This is the fundamental method through which all success in science is achieved. It is known, expected and perfectly okay in science that your hypotheses/theories will occasionally (perhaps most of the time) be incorrect - you discover that following your experiment, and then revise them until you are arrive at the correct result.
For the key result in climate science - that X% increase in CO2 will result in Y% increase in surface temperature - there is no way to test that hypothesis, no way to perform an experiment, other than to just wait and see.
Yes, you can perform experiments on a small scale, and test parts of your hypothesis, or aspects of your theory, but you can’t test your theories on the entire, enormously complicated climate system. You just have to wait and see if you were right or wrong.
The particle physicists at CERN did not announce the discovery of the Higgs Boson until they were 99.999% sure it was not a statistical anomaly. Climate scientists are nowhere near that level of certainty in their predictions. Their claim is not “We are absolutely, 99.999% scientifically certain we’re correct!”, it’s “Well, we’re pretty sure it might get really bad”, and when you’re asking people to give up or drastically cut back on the fundamental energy source of the modern industrial society, that’s not as convincing as it needs to be.

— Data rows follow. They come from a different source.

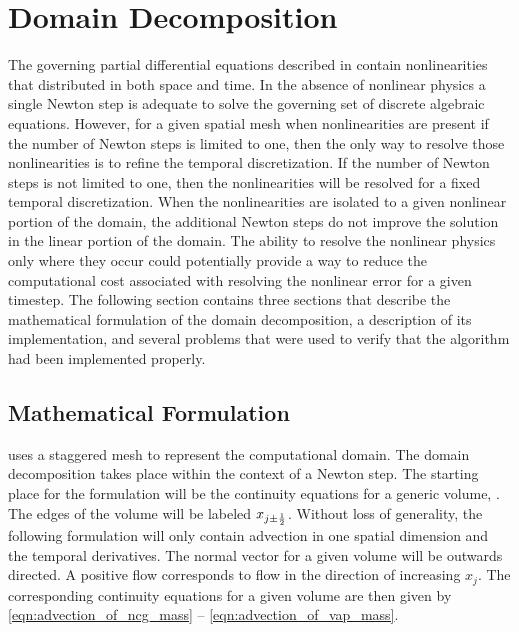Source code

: \chapter{Domain Decomposition}
\label{chap:domain_decomposition}
The governing partial differential equations described in  contain nonlinearities that distributed in both space and time.
In the absence of nonlinear physics a single Newton step is adequate to solve the governing set of discrete algebraic equations.
However, for a given spatial mesh when nonlinearities are present if the number of Newton steps is limited to one, then the only way to resolve those nonlinearities is to refine the temporal discretization.
If the number of Newton steps is not limited to one, then the nonlinearities will be resolved for a fixed temporal discretization.
When the nonlinearities are isolated to a given nonlinear portion of the domain, the additional Newton steps do not improve the solution in the linear portion of the domain.
The ability to resolve the nonlinear physics only where they occur could potentially provide a way to reduce the computational cost associated with resolving the nonlinear error for a given timestep.
The following section contains three sections that describe the mathematical formulation of the domain decomposition, a description of its implementation, and several problems that were used to verify that the algorithm had been implemented properly.

\section{Mathematical Formulation}
\label{sec:dd_math}

\cobra{} uses a staggered mesh to represent the computational domain.
The domain decomposition takes place within the context of a Newton step.
The starting place for the formulation will be the continuity equations for a generic volume,  .
The edges of the volume will be labeled $x_{j \pm \onehalf}$.
Without loss of generality, the following formulation will only contain advection in one spatial dimension and the temporal derivatives.
The normal vector for a given volume will be outwards directed.
A positive flow corresponds to flow in the direction of increasing $x_{j}$.  
The corresponding continuity equations for a given volume are then given by \eqref{eqn:advection_of_ncg_mass} -- \eqref{eqn:advection_of_vap_mass}.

- The results from climate scientists’ models suggest that they lack predictive power.
Here is a plot comparing the observed surface and atmospheric temperature increase over the past 30 years, to the predictions made by about 90 climate models. You can see that most models over-predict the amount of warming.
Now, that does not mean warming will not occur. It simply means that the models are lacking accuracy in modeling some major unknown component of the climate system. The climate is very complicated, and it is impossible to predict what the models will predict when this inaccuracy is rectified.
(Additionally, many climate models involve “free parameters” that are not derived from first physical principles, but rather calibrated empirically from data gathered over the past 30 - 100 years in order to make models match the historical record)
Coupled with 2), climate skeptics would like to wait just a little longer to see if the scientists revise their theory before upending modern civilization.